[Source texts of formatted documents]

-------

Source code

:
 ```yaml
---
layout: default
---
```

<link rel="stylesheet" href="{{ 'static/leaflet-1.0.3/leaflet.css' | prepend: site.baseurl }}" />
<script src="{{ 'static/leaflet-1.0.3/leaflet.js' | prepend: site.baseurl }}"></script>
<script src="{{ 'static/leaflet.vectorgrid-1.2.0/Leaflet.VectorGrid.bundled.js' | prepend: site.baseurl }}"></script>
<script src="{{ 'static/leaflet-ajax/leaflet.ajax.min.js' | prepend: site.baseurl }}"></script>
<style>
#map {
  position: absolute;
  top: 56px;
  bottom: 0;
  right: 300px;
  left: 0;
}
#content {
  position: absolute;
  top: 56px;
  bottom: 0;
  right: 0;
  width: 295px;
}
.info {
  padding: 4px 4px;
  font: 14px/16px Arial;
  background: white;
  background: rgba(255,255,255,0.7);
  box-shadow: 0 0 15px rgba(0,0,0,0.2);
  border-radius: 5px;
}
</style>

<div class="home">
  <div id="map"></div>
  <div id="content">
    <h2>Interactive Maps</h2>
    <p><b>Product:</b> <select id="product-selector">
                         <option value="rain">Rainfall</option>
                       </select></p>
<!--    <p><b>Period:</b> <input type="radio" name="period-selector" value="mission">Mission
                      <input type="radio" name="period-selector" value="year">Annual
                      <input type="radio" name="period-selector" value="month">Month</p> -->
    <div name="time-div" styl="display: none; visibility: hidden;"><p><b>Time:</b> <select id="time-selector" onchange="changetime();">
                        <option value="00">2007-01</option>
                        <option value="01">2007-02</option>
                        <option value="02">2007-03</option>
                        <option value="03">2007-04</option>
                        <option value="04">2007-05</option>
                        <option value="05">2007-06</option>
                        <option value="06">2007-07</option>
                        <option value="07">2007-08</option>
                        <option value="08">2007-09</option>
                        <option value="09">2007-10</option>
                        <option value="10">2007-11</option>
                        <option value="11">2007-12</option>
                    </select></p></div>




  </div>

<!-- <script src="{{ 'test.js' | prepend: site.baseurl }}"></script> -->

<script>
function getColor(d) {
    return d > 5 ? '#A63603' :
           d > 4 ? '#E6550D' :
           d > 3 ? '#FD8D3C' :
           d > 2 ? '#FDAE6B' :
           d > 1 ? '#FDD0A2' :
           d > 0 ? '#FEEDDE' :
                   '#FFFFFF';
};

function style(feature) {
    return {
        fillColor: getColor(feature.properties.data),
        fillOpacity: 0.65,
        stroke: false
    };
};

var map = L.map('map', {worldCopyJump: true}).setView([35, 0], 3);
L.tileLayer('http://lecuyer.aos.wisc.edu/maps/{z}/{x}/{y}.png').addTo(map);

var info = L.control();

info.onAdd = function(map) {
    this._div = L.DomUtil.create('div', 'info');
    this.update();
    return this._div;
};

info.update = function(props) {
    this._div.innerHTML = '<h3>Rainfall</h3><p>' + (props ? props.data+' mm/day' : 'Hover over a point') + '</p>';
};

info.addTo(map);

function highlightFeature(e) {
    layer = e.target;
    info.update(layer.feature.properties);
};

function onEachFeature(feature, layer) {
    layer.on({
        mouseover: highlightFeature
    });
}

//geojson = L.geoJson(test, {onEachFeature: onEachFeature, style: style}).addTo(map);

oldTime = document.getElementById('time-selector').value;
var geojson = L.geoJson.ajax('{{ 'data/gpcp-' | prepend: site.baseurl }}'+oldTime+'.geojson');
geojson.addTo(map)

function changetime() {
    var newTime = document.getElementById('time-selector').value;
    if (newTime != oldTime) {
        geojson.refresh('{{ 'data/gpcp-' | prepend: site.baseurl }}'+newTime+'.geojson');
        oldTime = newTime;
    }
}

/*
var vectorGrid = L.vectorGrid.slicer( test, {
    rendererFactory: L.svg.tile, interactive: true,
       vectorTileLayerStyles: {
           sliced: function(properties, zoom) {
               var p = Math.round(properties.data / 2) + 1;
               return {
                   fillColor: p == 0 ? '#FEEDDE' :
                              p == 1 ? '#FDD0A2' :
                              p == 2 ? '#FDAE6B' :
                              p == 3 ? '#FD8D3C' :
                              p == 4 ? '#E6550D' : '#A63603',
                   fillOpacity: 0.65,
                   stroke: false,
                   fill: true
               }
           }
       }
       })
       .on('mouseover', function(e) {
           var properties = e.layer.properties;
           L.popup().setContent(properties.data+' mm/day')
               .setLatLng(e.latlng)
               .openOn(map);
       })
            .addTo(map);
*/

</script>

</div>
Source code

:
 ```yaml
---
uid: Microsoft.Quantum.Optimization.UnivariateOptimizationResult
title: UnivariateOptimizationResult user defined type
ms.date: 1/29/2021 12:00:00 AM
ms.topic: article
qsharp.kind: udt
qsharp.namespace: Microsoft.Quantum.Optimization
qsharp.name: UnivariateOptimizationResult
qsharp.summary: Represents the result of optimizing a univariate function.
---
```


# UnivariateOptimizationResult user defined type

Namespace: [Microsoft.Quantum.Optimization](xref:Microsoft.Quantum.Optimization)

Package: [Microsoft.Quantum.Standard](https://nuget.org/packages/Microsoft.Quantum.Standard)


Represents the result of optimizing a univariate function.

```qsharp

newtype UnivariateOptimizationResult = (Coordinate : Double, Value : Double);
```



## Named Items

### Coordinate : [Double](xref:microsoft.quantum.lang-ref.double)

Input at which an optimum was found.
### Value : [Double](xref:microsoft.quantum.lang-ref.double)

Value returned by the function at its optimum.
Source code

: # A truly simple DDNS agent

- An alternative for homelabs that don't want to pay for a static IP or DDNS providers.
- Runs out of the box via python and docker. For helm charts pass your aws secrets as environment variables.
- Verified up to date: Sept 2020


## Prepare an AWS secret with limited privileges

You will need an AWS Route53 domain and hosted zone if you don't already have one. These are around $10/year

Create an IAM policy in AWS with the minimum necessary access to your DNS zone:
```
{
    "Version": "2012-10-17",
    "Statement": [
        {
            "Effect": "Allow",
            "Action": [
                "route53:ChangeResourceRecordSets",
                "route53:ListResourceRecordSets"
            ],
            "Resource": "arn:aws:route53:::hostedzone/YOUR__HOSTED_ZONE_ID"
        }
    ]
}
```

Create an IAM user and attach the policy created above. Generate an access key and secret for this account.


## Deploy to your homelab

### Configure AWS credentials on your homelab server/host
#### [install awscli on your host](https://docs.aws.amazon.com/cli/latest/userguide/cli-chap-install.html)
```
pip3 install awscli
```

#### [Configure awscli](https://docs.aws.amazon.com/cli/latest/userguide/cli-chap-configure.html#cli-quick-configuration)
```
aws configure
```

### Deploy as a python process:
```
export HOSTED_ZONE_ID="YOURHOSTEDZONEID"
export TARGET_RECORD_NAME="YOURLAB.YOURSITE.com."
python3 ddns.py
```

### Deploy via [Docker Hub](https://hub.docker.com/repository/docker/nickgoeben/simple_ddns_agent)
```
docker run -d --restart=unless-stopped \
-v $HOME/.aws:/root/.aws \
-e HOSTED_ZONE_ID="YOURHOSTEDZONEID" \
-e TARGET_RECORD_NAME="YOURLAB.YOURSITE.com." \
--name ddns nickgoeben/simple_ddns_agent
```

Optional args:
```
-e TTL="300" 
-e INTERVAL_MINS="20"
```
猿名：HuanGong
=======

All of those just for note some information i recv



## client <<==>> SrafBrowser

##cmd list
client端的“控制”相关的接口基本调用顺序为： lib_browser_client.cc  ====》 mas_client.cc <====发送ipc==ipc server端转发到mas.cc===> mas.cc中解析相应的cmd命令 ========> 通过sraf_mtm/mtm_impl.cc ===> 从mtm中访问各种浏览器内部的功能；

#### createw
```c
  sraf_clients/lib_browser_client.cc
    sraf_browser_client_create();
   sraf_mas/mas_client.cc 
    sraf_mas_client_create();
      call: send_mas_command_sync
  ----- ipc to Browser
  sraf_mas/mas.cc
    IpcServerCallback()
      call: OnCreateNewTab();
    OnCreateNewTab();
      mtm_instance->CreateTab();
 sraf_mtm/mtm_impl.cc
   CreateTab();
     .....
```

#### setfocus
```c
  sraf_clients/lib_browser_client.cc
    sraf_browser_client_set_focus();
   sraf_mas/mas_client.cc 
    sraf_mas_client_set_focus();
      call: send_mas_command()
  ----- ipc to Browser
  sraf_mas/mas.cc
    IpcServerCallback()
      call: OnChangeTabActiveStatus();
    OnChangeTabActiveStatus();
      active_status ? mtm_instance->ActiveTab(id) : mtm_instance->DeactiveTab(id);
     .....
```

-------

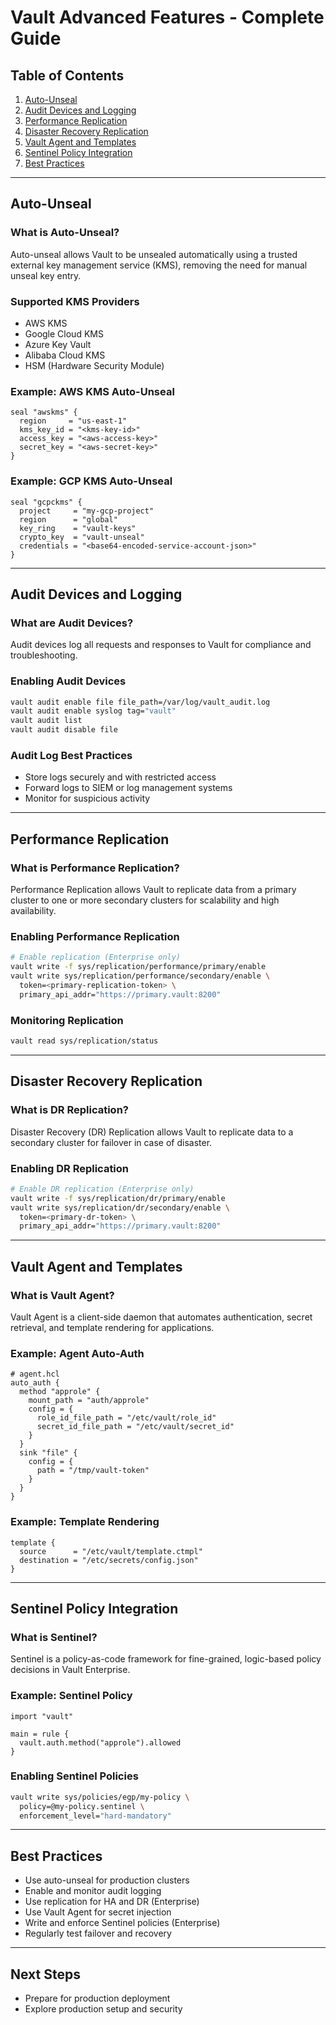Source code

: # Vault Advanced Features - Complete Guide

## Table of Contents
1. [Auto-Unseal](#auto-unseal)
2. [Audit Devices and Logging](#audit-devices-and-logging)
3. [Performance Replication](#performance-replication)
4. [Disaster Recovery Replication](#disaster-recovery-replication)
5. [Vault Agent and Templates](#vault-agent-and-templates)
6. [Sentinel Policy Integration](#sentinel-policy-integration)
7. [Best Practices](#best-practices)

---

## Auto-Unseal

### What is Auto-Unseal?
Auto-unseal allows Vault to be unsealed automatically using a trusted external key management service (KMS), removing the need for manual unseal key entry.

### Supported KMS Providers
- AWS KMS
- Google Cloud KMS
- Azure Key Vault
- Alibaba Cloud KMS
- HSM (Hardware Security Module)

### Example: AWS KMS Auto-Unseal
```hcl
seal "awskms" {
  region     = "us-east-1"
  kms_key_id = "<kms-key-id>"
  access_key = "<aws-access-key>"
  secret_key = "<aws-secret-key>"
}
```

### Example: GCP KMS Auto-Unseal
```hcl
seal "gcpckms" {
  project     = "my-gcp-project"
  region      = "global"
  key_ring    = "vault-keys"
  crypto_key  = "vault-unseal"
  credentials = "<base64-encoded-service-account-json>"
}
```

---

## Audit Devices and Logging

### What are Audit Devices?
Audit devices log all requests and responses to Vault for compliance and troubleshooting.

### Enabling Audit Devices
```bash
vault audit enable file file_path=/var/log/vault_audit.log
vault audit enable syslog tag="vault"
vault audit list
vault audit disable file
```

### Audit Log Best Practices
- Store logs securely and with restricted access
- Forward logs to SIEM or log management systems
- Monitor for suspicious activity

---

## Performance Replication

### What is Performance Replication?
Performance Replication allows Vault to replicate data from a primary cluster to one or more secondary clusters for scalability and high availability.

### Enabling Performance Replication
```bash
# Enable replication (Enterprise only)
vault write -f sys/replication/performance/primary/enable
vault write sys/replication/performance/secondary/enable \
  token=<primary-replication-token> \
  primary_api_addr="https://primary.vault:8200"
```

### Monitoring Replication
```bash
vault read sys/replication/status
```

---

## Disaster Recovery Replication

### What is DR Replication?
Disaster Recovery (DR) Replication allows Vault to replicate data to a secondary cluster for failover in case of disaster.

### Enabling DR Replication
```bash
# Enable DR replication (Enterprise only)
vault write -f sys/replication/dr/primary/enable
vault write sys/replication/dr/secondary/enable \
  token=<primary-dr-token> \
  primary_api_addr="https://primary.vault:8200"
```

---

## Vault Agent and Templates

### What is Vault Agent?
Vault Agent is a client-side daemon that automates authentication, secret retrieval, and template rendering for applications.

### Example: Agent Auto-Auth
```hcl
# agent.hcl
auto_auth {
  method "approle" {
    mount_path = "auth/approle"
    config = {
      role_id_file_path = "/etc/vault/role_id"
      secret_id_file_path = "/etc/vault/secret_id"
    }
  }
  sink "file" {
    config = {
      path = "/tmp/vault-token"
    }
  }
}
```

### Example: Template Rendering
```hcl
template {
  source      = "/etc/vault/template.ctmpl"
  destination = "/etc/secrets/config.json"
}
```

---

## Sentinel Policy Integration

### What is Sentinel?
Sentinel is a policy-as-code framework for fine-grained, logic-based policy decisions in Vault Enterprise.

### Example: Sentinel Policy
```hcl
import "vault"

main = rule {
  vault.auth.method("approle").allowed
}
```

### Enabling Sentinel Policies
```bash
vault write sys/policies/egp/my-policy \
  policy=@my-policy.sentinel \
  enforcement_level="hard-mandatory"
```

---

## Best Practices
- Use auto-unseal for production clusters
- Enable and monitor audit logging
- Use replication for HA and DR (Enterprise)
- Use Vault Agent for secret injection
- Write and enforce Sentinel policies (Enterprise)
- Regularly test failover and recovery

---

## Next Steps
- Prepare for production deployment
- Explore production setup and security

-------

◆ **What is needed**:
Your answer must be a single number: the count of lines in these records that contain "Coordinate".

◆ **Output of the exercise**:
2